◆ **WHAT YOU ARE ASKED TO DO**:
Would you transcribe exactly the lines from the beginning of the records below through the line with "## 2. Example Implementation", both included, omitting the pictures?

◆ **DATA SECTION**:
============================================================
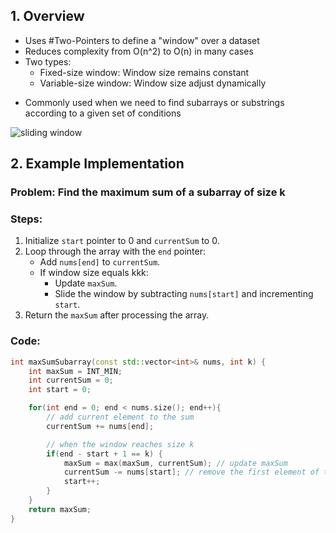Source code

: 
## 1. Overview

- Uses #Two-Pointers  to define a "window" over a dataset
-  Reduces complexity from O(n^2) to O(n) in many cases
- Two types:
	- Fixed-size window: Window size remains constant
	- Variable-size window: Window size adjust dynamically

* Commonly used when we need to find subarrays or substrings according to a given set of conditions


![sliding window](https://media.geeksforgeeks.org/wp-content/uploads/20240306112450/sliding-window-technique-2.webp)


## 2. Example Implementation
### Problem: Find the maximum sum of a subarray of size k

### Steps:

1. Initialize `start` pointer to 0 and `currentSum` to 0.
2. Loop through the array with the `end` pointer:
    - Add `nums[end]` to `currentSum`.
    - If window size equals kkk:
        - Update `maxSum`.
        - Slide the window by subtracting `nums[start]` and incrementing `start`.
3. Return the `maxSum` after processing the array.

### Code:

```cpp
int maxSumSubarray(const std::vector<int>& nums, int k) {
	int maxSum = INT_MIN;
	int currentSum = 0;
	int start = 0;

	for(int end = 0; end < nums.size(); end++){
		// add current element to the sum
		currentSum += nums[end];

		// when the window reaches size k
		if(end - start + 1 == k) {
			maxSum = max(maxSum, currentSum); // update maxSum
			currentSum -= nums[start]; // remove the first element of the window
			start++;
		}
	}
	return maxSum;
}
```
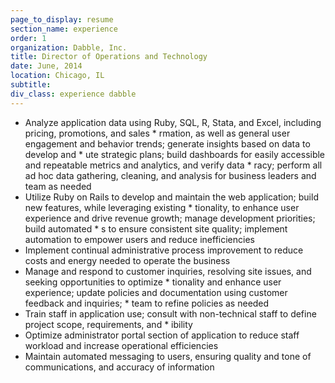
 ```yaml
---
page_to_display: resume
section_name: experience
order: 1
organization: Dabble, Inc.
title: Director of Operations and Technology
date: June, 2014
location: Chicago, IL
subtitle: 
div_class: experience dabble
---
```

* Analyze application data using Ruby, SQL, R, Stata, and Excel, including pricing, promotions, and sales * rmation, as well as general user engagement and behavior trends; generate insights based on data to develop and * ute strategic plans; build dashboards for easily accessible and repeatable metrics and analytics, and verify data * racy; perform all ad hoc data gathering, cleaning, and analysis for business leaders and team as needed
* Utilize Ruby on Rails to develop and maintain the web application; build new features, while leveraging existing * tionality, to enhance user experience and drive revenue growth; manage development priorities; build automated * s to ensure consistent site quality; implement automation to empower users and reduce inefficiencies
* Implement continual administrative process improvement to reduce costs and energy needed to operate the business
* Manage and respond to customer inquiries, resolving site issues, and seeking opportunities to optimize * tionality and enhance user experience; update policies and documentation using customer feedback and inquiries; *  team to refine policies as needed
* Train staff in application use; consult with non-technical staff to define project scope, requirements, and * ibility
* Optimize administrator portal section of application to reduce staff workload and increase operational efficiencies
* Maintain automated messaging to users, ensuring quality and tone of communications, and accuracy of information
============================================================
◆ **SOLUTION TO THIS PROBLEM**:
Source code

: 
## 1. Overview

- Uses #Two-Pointers  to define a "window" over a dataset
-  Reduces complexity from O(n^2) to O(n) in many cases
- Two types:
	- Fixed-size window: Window size remains constant
	- Variable-size window: Window size adjust dynamically

* Commonly used when we need to find subarrays or substrings according to a given set of conditions


![sliding window](https://media.geeksforgeeks.org/wp-content/uploads/20240306112450/sliding-window-technique-2.webp)


## 2. Example Implementation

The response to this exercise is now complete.